In the entries below, which lines run from the one containing "encironment. Its purpose" to the one containing "Development: Build changes"? Copy exactly those lines, ends included, and no others.

Records drawn from a dataset:
- - -

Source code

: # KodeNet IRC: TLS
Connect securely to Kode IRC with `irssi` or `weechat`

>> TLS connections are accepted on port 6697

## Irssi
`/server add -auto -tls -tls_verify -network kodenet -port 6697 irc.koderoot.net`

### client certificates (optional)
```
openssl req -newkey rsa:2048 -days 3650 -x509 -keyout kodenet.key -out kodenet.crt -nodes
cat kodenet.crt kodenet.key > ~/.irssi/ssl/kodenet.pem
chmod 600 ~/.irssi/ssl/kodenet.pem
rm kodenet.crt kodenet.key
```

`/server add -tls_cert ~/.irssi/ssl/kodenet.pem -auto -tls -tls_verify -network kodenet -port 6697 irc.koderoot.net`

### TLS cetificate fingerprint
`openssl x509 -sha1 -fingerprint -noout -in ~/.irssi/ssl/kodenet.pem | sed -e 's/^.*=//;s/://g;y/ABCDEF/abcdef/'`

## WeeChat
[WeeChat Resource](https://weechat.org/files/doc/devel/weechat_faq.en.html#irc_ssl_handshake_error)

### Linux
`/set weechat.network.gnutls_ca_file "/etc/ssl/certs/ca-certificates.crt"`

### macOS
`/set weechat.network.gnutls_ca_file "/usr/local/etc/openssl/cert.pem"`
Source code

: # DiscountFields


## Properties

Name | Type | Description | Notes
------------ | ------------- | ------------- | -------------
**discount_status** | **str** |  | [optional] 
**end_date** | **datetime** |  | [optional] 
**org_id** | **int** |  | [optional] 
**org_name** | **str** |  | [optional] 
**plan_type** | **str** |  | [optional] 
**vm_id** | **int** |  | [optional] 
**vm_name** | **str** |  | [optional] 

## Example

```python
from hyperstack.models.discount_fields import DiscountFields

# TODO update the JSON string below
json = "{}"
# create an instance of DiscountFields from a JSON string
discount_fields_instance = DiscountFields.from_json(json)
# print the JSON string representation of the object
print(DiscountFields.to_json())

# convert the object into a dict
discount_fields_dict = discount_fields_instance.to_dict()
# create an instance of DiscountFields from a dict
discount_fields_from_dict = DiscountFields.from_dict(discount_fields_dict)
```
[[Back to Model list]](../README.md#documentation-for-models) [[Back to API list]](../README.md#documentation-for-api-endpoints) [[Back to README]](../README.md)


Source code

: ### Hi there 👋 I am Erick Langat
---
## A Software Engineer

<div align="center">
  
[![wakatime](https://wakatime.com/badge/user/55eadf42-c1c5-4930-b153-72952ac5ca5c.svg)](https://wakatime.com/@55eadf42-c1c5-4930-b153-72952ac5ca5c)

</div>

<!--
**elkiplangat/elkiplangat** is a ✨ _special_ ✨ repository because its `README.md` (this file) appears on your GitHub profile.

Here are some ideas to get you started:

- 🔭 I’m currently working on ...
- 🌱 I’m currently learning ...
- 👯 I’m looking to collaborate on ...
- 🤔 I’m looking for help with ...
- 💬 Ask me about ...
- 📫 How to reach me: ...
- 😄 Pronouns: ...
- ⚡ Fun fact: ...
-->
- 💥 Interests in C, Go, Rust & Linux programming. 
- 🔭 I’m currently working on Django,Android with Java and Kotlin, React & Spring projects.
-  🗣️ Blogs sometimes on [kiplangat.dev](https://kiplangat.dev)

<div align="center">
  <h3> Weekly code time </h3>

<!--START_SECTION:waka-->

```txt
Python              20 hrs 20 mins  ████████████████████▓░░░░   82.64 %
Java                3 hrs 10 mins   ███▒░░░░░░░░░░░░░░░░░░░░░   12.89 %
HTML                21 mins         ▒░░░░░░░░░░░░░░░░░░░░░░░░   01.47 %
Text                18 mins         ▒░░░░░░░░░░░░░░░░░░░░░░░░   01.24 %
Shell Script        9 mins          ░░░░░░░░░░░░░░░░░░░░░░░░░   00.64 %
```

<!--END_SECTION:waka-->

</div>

- - -

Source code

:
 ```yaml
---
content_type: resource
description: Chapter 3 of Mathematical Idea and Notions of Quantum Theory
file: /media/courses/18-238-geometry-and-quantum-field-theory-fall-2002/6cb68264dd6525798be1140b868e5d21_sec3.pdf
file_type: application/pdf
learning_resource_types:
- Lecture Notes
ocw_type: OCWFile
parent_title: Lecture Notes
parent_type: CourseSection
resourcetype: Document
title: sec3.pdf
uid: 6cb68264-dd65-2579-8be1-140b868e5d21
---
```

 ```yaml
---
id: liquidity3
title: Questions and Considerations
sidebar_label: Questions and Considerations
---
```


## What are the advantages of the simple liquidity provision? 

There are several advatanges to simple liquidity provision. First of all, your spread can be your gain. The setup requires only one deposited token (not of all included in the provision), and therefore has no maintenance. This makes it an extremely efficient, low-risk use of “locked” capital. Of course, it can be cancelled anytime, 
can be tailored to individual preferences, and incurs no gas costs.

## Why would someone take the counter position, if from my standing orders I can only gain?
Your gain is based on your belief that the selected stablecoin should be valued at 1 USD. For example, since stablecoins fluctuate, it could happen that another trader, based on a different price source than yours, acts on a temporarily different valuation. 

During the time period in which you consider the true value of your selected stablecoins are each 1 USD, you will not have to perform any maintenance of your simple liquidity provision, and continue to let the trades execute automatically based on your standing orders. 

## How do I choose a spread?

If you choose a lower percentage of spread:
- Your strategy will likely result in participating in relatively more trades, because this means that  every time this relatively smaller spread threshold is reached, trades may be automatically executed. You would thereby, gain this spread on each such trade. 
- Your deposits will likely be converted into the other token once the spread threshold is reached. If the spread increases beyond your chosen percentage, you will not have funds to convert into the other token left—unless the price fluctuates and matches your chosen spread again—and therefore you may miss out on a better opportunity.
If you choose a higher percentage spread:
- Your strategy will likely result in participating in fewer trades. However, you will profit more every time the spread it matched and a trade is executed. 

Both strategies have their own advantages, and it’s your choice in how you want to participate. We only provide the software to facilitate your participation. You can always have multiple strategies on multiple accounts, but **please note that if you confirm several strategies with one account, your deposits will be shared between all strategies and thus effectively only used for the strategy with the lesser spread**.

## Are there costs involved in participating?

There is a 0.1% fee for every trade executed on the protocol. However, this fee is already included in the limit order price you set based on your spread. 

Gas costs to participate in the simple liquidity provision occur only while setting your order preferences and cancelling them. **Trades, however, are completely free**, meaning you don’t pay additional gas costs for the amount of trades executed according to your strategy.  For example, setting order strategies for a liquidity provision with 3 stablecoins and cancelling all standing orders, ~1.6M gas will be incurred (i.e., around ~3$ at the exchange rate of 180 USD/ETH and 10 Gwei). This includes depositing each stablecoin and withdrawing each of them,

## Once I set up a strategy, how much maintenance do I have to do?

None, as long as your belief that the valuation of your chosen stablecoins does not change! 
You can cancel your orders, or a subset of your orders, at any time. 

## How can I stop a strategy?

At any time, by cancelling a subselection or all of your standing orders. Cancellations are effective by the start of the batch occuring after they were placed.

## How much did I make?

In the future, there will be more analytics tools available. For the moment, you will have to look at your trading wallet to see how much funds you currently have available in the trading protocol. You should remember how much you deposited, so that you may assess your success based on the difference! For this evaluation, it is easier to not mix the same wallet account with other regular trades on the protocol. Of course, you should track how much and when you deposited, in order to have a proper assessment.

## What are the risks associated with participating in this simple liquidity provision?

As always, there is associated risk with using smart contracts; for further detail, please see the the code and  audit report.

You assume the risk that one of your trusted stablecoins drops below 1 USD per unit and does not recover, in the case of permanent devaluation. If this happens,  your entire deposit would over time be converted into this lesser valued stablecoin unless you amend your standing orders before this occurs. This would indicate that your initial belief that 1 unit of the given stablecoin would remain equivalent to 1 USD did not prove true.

- - -

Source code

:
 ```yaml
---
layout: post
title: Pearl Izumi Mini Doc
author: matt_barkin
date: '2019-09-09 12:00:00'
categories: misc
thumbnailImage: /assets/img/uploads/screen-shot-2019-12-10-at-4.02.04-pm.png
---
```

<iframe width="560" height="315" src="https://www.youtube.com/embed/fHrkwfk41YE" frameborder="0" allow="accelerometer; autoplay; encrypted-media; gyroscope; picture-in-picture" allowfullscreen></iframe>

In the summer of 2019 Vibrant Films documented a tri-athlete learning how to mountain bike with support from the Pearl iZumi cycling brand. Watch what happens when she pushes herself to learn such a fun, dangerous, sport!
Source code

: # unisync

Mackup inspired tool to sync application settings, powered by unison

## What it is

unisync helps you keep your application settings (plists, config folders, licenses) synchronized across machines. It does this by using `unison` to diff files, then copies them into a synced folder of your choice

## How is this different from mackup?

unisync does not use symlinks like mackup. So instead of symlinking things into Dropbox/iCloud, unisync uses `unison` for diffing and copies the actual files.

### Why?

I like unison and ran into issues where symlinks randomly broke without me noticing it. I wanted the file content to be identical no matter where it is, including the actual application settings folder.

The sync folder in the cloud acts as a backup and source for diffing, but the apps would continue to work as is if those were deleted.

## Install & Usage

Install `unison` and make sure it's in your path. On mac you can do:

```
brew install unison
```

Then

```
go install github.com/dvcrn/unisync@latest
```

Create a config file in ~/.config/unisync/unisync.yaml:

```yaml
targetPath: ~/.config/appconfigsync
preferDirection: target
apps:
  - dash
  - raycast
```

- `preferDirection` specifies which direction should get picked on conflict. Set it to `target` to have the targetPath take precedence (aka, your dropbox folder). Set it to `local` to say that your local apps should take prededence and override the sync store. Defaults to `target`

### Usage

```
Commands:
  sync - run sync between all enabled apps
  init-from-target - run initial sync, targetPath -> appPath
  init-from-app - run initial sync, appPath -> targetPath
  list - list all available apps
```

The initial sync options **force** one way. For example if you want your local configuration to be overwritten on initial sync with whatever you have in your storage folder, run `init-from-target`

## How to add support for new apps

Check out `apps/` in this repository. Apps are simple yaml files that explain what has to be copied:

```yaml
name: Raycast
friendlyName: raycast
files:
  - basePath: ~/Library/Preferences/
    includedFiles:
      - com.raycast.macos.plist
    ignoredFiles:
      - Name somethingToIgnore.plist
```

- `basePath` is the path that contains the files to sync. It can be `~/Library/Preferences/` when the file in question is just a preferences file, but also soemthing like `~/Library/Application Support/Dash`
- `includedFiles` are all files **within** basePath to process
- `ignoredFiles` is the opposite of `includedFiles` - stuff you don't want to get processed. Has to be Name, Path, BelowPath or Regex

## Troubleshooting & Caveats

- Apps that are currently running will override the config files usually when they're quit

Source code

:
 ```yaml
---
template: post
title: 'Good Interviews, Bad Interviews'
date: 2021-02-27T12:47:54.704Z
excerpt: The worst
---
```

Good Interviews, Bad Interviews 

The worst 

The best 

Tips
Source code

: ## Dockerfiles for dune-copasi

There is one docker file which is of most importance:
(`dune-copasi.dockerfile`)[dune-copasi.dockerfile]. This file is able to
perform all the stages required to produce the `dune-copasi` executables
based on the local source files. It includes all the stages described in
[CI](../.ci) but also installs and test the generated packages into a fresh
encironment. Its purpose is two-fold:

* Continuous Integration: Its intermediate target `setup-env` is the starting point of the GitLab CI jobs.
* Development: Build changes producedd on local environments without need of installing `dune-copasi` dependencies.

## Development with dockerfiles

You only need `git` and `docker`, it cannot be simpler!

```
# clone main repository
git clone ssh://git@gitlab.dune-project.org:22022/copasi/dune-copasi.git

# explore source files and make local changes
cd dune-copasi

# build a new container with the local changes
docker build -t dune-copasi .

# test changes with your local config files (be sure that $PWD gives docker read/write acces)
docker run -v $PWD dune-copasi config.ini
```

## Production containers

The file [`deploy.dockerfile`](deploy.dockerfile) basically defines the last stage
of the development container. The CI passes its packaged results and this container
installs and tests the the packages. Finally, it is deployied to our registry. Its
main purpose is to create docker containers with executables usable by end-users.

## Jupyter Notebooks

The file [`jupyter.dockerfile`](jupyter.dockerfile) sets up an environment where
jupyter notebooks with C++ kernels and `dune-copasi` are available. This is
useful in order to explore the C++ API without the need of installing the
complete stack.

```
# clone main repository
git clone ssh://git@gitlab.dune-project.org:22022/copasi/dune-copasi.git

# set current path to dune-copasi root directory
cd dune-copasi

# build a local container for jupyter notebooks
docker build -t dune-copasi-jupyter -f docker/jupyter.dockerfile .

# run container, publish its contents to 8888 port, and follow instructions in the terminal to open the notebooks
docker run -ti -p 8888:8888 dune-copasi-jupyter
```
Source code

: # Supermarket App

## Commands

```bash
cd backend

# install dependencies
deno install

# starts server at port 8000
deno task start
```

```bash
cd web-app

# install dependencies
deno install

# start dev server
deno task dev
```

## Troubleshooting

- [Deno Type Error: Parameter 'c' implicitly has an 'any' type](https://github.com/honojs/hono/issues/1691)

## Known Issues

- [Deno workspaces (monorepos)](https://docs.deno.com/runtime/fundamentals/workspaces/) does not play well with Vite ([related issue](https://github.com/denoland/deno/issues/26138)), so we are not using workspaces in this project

- - -

● Reply to the task
encironment. Its purpose is two-fold:

* Continuous Integration: Its intermediate target `setup-env` is the starting point of the GitLab CI jobs.
* Development: Build changes producedd on local environments without need of installing `dune-copasi` dependencies.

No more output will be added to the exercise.